Learning Efficient Tensor Representations with Ring Structure Networks

Abstract: Tensor train (TT) decomposition is a powerful representation for high-order tensors, which has been successfully applied to various machine learning tasks in recent years. However, since the tensor product is not commutative, permutation of data dimensions makes solutions and TT-ranks of TT decomposition inconsistent. To alleviate this problem, we propose a permutation symmetric network structure by employing circular multilinear products over a sequence of low-order core tensors. This network structure can be graphically interpreted as a cyclic interconnection of tensors, and thus we call it tensor ring (TR) representation. We develop several efficient algorithms to learn TR representation with adaptive TR-ranks by employing low-rank approximations. Furthermore, mathematical properties are investigated, which enables us to perform basic operations in a computationally efficiently way by using TR representations. Experimental results on synthetic signals and real-world datasets demonstrate that the proposed TR network is more expressive and consistently informative than existing TT networks.

• The paper introduces tensor ring decomposition, which overcomes limitations of tensor train models by using a ring structure that eliminates strict boundary rank constraints.
• The proposed methods, TR-SVD and Block-Wise ALS, efficiently compute tensor operations and adapt ranks for scalable high-dimensional data processing.
• Experimental results on datasets like COIL-100 and KTH video demonstrate that the TR model achieves superior accuracy, flexibility, and robustness in representing complex data patterns.

Learning Efficient Tensor Representations with Ring Structure Networks

Introduction

The paper "Learning Efficient Tensor Representations with Ring Structure Networks" introduces a novel approach to tensor decomposition, specifically focusing on high-order tensors commonly used in machine learning and signal processing. Tensor train (TT) decomposition has been widely used in these fields due to its ability to mitigate the curse of dimensionality. However, existing TT models exhibit limitations such as sensitivity to data permutation and rigid rank constraints. This paper proposes the tensor ring (TR) decomposition, an alternative that aims to enhance flexibility and representation power.

Tensor Ring Decomposition

TR decomposition builds upon the TT model by introducing a ring structure that connects the first and last core tensors, creating a circular interconnection. This structure alleviates the non-commutative nature of tensor products, thus addressing permutation sensitivity. Importantly, TR decomposition does not require the strict constraint $r_1=r_{d+1}=1$, enhancing the model's representational capacity.

Mathematically, a $d$-dimensional tensor is decomposed into a sequence of 3rd-order core tensors. Each element of the tensor is approximated by a circular trace operation over these core tensors. This design allows TR models to maintain permutation symmetry, ensuring consistent solutions regardless of tensor dimension order—an advantage over traditional TT models.

Algorithms for TR Representation

Two core algorithms are developed for efficient learning of TR representations: TR-SVD and Block-Wise Alternating Least Squares (ALS).

• TR-SVD: A non-iterative algorithm utilizing sequential singular value decompositions to construct TR representations. It is designed to be computationally efficient and scalable, suitable for large datasets with high-order tensors.
• Block-Wise ALS: An iterative algorithm enhancing the adaptation of TR-ranks by updating two adjacent cores simultaneously.
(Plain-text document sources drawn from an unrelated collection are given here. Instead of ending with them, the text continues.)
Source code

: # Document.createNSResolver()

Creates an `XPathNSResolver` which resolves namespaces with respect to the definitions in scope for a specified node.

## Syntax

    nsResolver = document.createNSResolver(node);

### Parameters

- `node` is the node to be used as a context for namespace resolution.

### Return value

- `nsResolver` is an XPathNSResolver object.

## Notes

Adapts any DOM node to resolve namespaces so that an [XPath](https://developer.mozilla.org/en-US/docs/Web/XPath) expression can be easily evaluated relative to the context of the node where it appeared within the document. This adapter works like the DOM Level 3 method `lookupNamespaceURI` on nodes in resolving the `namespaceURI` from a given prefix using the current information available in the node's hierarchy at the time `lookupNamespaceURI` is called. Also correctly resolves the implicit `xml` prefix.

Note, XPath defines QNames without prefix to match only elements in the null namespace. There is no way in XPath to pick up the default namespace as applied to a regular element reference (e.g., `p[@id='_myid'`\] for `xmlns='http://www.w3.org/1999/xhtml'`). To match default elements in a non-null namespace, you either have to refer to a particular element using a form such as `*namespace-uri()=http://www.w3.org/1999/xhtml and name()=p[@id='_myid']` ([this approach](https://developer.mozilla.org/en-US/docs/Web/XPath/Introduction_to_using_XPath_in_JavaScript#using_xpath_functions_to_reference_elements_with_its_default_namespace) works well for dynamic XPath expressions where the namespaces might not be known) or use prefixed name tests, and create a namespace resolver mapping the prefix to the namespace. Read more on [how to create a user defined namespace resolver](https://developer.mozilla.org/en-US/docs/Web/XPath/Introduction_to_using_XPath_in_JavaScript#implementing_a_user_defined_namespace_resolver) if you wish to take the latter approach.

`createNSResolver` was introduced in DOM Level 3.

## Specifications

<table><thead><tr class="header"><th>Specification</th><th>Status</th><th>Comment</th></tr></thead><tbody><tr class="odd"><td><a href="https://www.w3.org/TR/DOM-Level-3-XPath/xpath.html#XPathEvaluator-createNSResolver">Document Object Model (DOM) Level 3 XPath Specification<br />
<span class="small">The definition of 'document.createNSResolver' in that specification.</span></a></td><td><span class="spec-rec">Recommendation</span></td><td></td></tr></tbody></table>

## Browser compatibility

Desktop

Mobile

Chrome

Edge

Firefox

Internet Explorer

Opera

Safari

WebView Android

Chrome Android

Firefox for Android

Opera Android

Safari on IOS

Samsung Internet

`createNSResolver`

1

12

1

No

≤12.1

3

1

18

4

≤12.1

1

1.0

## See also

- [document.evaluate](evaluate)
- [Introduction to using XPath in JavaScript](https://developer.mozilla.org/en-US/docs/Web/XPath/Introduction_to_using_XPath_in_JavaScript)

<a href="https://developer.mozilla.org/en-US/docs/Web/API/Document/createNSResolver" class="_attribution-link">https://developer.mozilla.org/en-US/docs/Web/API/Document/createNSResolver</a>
This method leverages block optimization, employing truncated SVD to achieve the best approximation with rank adaptation.

Both algorithms efficiently perform tensor operations such as addition, multilinear products, and inner products directly on TR representations, thus supporting scalable processing of high-dimensional data.

Properties and Theoretical Insights

The paper investigates several mathematical properties of TR representation, demonstrating how operations like addition, Hadamard product, and inner product can be efficiently computed using the TR structure. These operations are crucial for practical applications in complex machine learning tasks. The theoretical framework ensures that compact and scalable tensor representation is achievable, providing robust tools for high-dimensional dataset processing.

Experimental Results

Empirical evaluations demonstrate the TR model's superior performance and robustness compared to traditional TT models. Experiments on synthetic data and real-world datasets, including the COIL-100 and KTH video datasets, showcase TR's higher expressiveness and accuracy in representing complex patterns, along with its efficient scalability due to reduced parameter requirements.

Conclusion

The introduction of tensor ring decomposition marks a significant step towards more adaptive and powerful tensor representations in machine learning. By alleviating the limitations of TT decomposition through a novel ring structure, TR models provide enhanced flexibility and computational efficiency. The paper's proposed algorithms and theoretical insights lay the foundation for future advancements in scalable high-order tensor computations, promising broader applications in AI and data processing.